The situation has not been much better for demonstrations of the Crimean Tatar flag.  Every year, as Crimean Tatar Flag Day (26 June) approaches, the occupation enforcement bodies turn up at the homes of prominent Crimean Tatar public figures, civic journalists and activists, with ‘warnings of the inadmissibility of extremism’.   Any attempt to wave the flag is likely to get you detained and prosecuted on absurd administrative charges.  73-year-old Rustem Kurnosov and 65-year-old Enver Useinov were detained on 25 June 2023 because of the Crimean Tatar flags they were flying on their cars.
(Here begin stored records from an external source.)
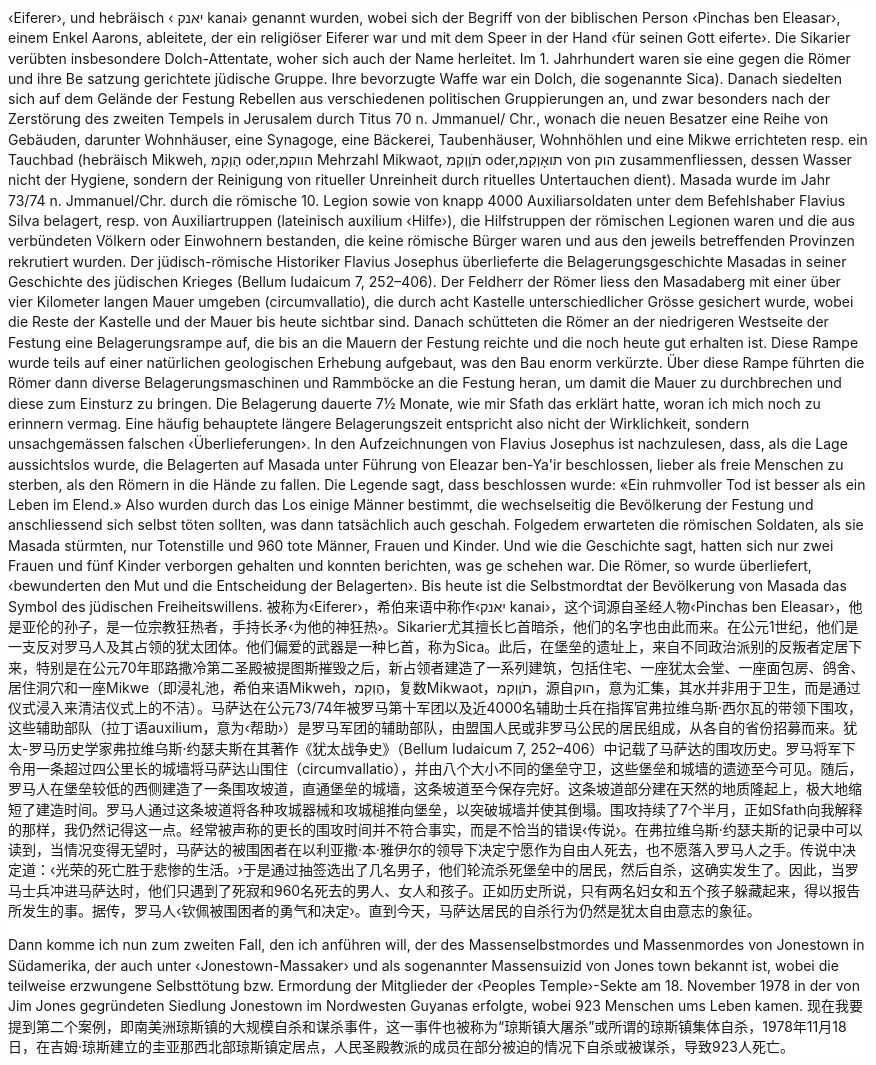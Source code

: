 ‹Eiferer›, und hebräisch ‹ יאנק kanai› genannt wurden, wobei sich der Begriff von der biblischen Person ‹Pinchas ben Eleasar›, einem Enkel Aarons, ableitete, der ein religiöser Eiferer war und mit dem Speer in der Hand ‹für seinen Gott eiferte›. Die Sikarier verübten insbesondere Dolch-Attentate, woher sich auch der Name herleitet. Im 1. Jahrhundert waren sie eine gegen die Römer und ihre Be satzung gerichtete jüdische Gruppe. Ihre bevorzugte Waffe war ein Dolch, die sogenannte Sica). Danach siedelten sich auf dem Gelände der Festung Rebellen aus verschiedenen politischen Gruppierungen an, und zwar besonders nach der Zerstörung des zweiten Tempels in Jerusalem durch Titus 70 n. Jmmanuel/ Chr., wonach die neuen Besatzer eine Reihe von Gebäuden, darunter Wohnhäuser, eine Synagoge, eine Bäckerei, Taubenhäuser, Wohnhöhlen und eine Mikwe errichteten resp. ein Tauchbad (hebräisch Mikweh, הֶוְקִמ oder,הווקמ Mehrzahl Mikwaot, תֹוֶוְקִמ oder,תואָוְקִמ von הוק zusammenfliessen, dessen Wasser nicht der Hygiene, sondern der Reinigung von ritueller Unreinheit durch rituelles Untertauchen dient). Masada wurde im Jahr 73/74 n. Jmmanuel/Chr. durch die römische 10. Legion sowie von knapp 4000 Auxiliarsoldaten unter dem Befehlshaber Flavius Silva belagert, resp. von Auxiliartruppen (lateinisch auxilium ‹Hilfe›), die Hilfstruppen der römischen Legionen waren und die aus verbündeten Völkern oder Einwohnern bestanden, die keine römische Bürger waren und aus den jeweils betreffenden Provinzen rekrutiert wurden. Der jüdisch-römische Historiker Flavius Josephus überlieferte die Belagerungsgeschichte Masadas in seiner Geschichte des jüdischen Krieges (Bellum Iudaicum 7, 252–406). Der Feldherr der Römer liess den Masadaberg mit einer über vier Kilometer langen Mauer umgeben (circumvallatio), die durch acht Kastelle unterschiedlicher Grösse gesichert wurde, wobei die Reste der Kastelle und der Mauer bis heute sichtbar sind. Danach schütteten die Römer an der niedrigeren Westseite der Festung eine Belagerungsrampe auf, die bis an die Mauern der Festung reichte und die noch heute gut erhalten ist. Diese Rampe wurde teils auf einer natürlichen geologischen Erhebung aufgebaut, was den Bau enorm verkürzte. Über diese Rampe führten die Römer dann diverse Belagerungsmaschinen und Rammböcke an die Festung heran, um damit die Mauer zu durchbrechen und diese zum Einsturz zu bringen. Die Belagerung dauerte 7½ Monate, wie mir Sfath das erklärt hatte, woran ich mich noch zu erinnern vermag. Eine häufig behauptete längere Belagerungszeit entspricht also nicht der Wirklichkeit, sondern unsachgemässen falschen ‹Überlieferungen›. In den Aufzeichnungen von Flavius Josephus ist nachzulesen, dass, als die Lage aussichtslos wurde, die Belagerten auf Masada unter Führung von Eleazar ben-Ya'ir beschlossen, lieber als freie Menschen zu sterben, als den Römern in die Hände zu fallen. Die Legende sagt, dass beschlossen wurde: «Ein ruhmvoller Tod ist besser als ein Leben im Elend.» Also wurden durch das Los einige Männer bestimmt, die wechselseitig die Bevölkerung der Festung und anschliessend sich selbst töten sollten, was dann tatsächlich auch geschah. Folgedem erwarteten die römischen Soldaten, als sie Masada stürmten, nur Totenstille und 960 tote Männer, Frauen und Kinder. Und wie die Geschichte sagt, hatten sich nur zwei Frauen und fünf Kinder verborgen gehalten und konnten berichten, was ge schehen war. Die Römer, so wurde überliefert, ‹bewunderten den Mut und die Entscheidung der Belagerten›. Bis heute ist die Selbstmordtat der Bevölkerung von Masada das Symbol des jüdischen Freiheitswillens.
被称为‹Eiferer›，希伯来语中称作‹יאנק kanai›，这个词源自圣经人物‹Pinchas ben Eleasar›，他是亚伦的孙子，是一位宗教狂热者，手持长矛‹为他的神狂热›。Sikarier尤其擅长匕首暗杀，他们的名字也由此而来。在公元1世纪，他们是一支反对罗马人及其占领的犹太团体。他们偏爱的武器是一种匕首，称为Sica。此后，在堡垒的遗址上，来自不同政治派别的反叛者定居下来，特别是在公元70年耶路撒冷第二圣殿被提图斯摧毁之后，新占领者建造了一系列建筑，包括住宅、一座犹太会堂、一座面包房、鸽舍、居住洞穴和一座Mikwe（即浸礼池，希伯来语Mikweh，הֶוְקִמ，复数Mikwaot，תֹוֶוְקִמ，源自הוק，意为汇集，其水并非用于卫生，而是通过仪式浸入来清洁仪式上的不洁）。马萨达在公元73/74年被罗马第十军团以及近4000名辅助士兵在指挥官弗拉维乌斯·西尔瓦的带领下围攻，这些辅助部队（拉丁语auxilium，意为‹帮助›）是罗马军团的辅助部队，由盟国人民或非罗马公民的居民组成，从各自的省份招募而来。犹太-罗马历史学家弗拉维乌斯·约瑟夫斯在其著作《犹太战争史》（Bellum Iudaicum 7, 252–406）中记载了马萨达的围攻历史。罗马将军下令用一条超过四公里长的城墙将马萨达山围住（circumvallatio），并由八个大小不同的堡垒守卫，这些堡垒和城墙的遗迹至今可见。随后，罗马人在堡垒较低的西侧建造了一条围攻坡道，直通堡垒的城墙，这条坡道至今保存完好。这条坡道部分建在天然的地质隆起上，极大地缩短了建造时间。罗马人通过这条坡道将各种攻城器械和攻城槌推向堡垒，以突破城墙并使其倒塌。围攻持续了7个半月，正如Sfath向我解释的那样，我仍然记得这一点。经常被声称的更长的围攻时间并不符合事实，而是不恰当的错误‹传说›。在弗拉维乌斯·约瑟夫斯的记录中可以读到，当情况变得无望时，马萨达的被围困者在以利亚撒·本·雅伊尔的领导下决定宁愿作为自由人死去，也不愿落入罗马人之手。传说中决定道：‹光荣的死亡胜于悲惨的生活。›于是通过抽签选出了几名男子，他们轮流杀死堡垒中的居民，然后自杀，这确实发生了。因此，当罗马士兵冲进马萨达时，他们只遇到了死寂和960名死去的男人、女人和孩子。正如历史所说，只有两名妇女和五个孩子躲藏起来，得以报告所发生的事。据传，罗马人‹钦佩被围困者的勇气和决定›。直到今天，马萨达居民的自杀行为仍然是犹太自由意志的象征。

Dann komme ich nun zum zweiten Fall, den ich anführen will, der des Massenselbstmordes und Massenmordes von Jonestown in Südamerika, der auch unter ‹Jonestown-Massaker› und als sogenannter Massensuizid von Jones town bekannt ist, wobei die teilweise erzwungene Selbsttötung bzw. Ermordung der Mitglieder der ‹Peoples Temple›-Sekte am 18. November 1978 in der von Jim Jones gegründeten Siedlung Jonestown im Nordwesten Guyanas erfolgte, wobei 923 Menschen ums Leben kamen.
现在我要提到第二个案例，即南美洲琼斯镇的大规模自杀和谋杀事件，这一事件也被称为“琼斯镇大屠杀”或所谓的琼斯镇集体自杀，1978年11月18日，在吉姆·琼斯建立的圭亚那西北部琼斯镇定居点，人民圣殿教派的成员在部分被迫的情况下自杀或被谋杀，导致923人死亡。
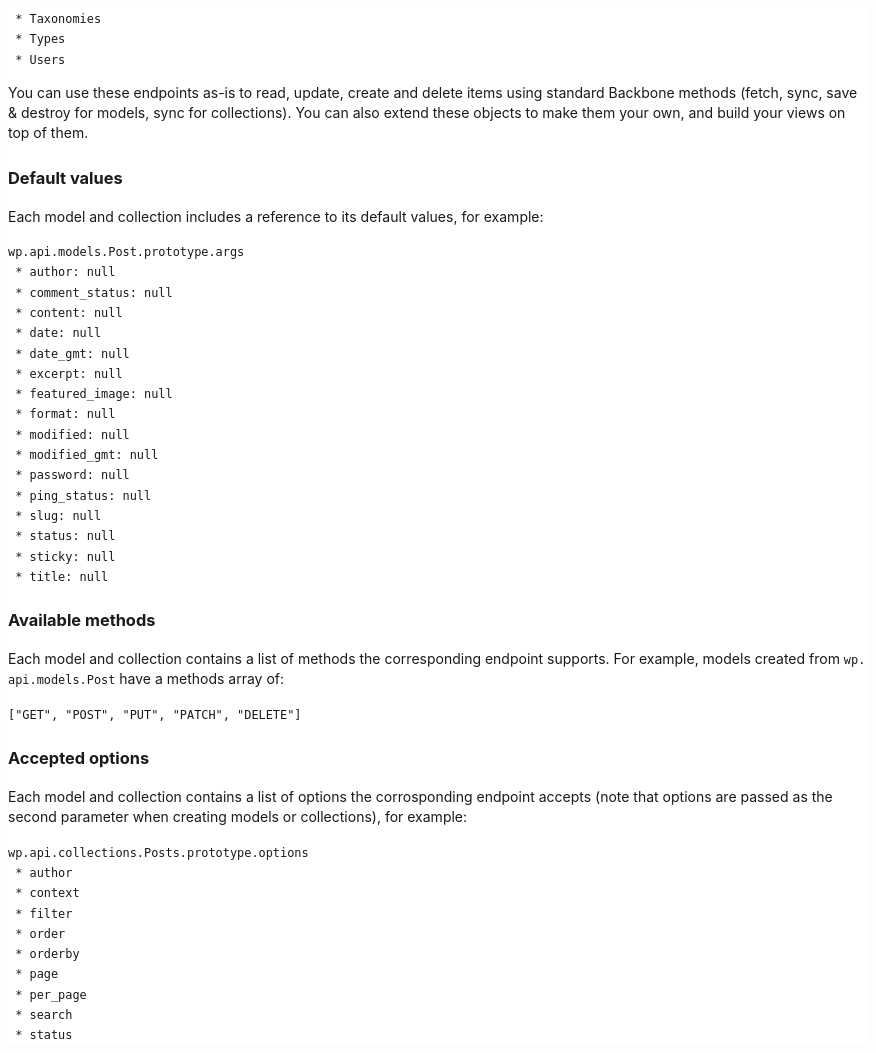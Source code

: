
 ```
 * Taxonomies
 * Types
 * Users
```

You can use these endpoints as-is to read, update, create and delete items using standard Backbone methods (fetch, sync, save & destroy for models, sync for collections). You can also extend these objects to make them your own, and build your views on top of them.

### Default values

Each model and collection includes a reference to its default values, for example:

```
wp.api.models.Post.prototype.args
 * author: null
 * comment_status: null
 * content: null
 * date: null
 * date_gmt: null
 * excerpt: null
 * featured_image: null
 * format: null
 * modified: null
 * modified_gmt: null
 * password: null
 * ping_status: null
 * slug: null
 * status: null
 * sticky: null
 * title: null
```

### Available methods

Each model and collection contains a list of methods the corresponding endpoint supports. For example, models created from `wp.api.models.Post` have a methods array of:

```
["GET", "POST", "PUT", "PATCH", "DELETE"]
```

### Accepted options

Each model and collection contains a list of options the corrosponding endpoint accepts (note that options are passed as the second parameter when creating models or collections), for example:

```
wp.api.collections.Posts.prototype.options
 * author
 * context
 * filter
 * order
 * orderby
 * page
 * per_page
 * search
 * status
```
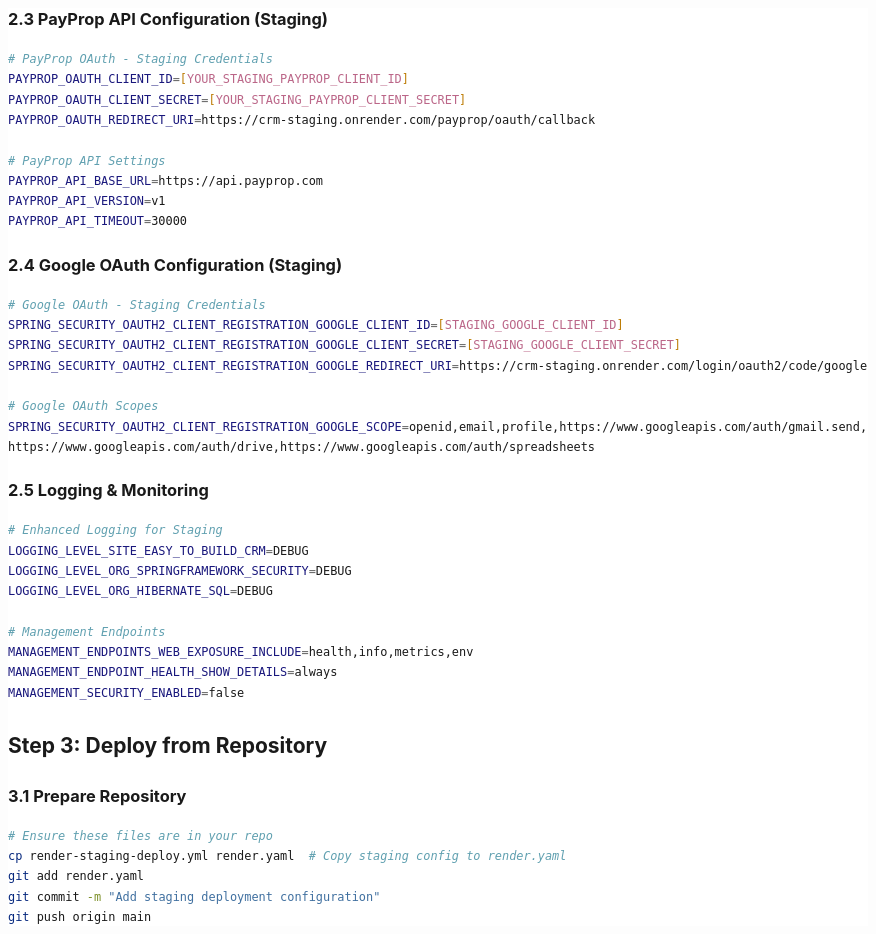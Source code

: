 ### 2.3 PayProp API Configuration (Staging)
```bash
# PayProp OAuth - Staging Credentials
PAYPROP_OAUTH_CLIENT_ID=[YOUR_STAGING_PAYPROP_CLIENT_ID]
PAYPROP_OAUTH_CLIENT_SECRET=[YOUR_STAGING_PAYPROP_CLIENT_SECRET]  
PAYPROP_OAUTH_REDIRECT_URI=https://crm-staging.onrender.com/payprop/oauth/callback

# PayProp API Settings
PAYPROP_API_BASE_URL=https://api.payprop.com
PAYPROP_API_VERSION=v1
PAYPROP_API_TIMEOUT=30000
```

### 2.4 Google OAuth Configuration (Staging)
```bash
# Google OAuth - Staging Credentials
SPRING_SECURITY_OAUTH2_CLIENT_REGISTRATION_GOOGLE_CLIENT_ID=[STAGING_GOOGLE_CLIENT_ID]
SPRING_SECURITY_OAUTH2_CLIENT_REGISTRATION_GOOGLE_CLIENT_SECRET=[STAGING_GOOGLE_CLIENT_SECRET]
SPRING_SECURITY_OAUTH2_CLIENT_REGISTRATION_GOOGLE_REDIRECT_URI=https://crm-staging.onrender.com/login/oauth2/code/google

# Google OAuth Scopes
SPRING_SECURITY_OAUTH2_CLIENT_REGISTRATION_GOOGLE_SCOPE=openid,email,profile,https://www.googleapis.com/auth/gmail.send,https://www.googleapis.com/auth/drive,https://www.googleapis.com/auth/spreadsheets
```

### 2.5 Logging & Monitoring
```bash
# Enhanced Logging for Staging
LOGGING_LEVEL_SITE_EASY_TO_BUILD_CRM=DEBUG
LOGGING_LEVEL_ORG_SPRINGFRAMEWORK_SECURITY=DEBUG
LOGGING_LEVEL_ORG_HIBERNATE_SQL=DEBUG

# Management Endpoints
MANAGEMENT_ENDPOINTS_WEB_EXPOSURE_INCLUDE=health,info,metrics,env
MANAGEMENT_ENDPOINT_HEALTH_SHOW_DETAILS=always
MANAGEMENT_SECURITY_ENABLED=false
```

## Step 3: Deploy from Repository

### 3.1 Prepare Repository
```bash
# Ensure these files are in your repo
cp render-staging-deploy.yml render.yaml  # Copy staging config to render.yaml
git add render.yaml
git commit -m "Add staging deployment configuration"
git push origin main
```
Both were subsequently fined, with the occupation police claiming that they had ‘held a public event without giving prior notification’

The same cynical ‘warnings over the inadmissibility of extremism’ are also handed out on the eve of the anniversary of the Deportation of the Crimean Tatar people, which began on 18 May 1944.  Within two months of its invasion in 2014, Russia had banned all public gatherings to commemorate this most tragic of anniversaries for all Crimean Tatars.  Since 2014, it has regularly hounded, harassed or detained and prosecuted Crimean Tatars for acts of remembrance. 

With the 80th anniversary of the Deportation due in May 2024, the occupation regime have now set about eradicating remembrance from schools.  Crimea SOS reports that preparations for events to mark Remembrance Day on 18 May have been banned.  A special commission will be active on the eve of such important dates since “the planning of such events will be viewed as plans for provocation.”

The International Court of Justice’s ruling, in part over Russia’s discrimination of Crimean Tatars and ethnic Ukrainians in occupied Crimea will hopefully be handed down by the end of 2023.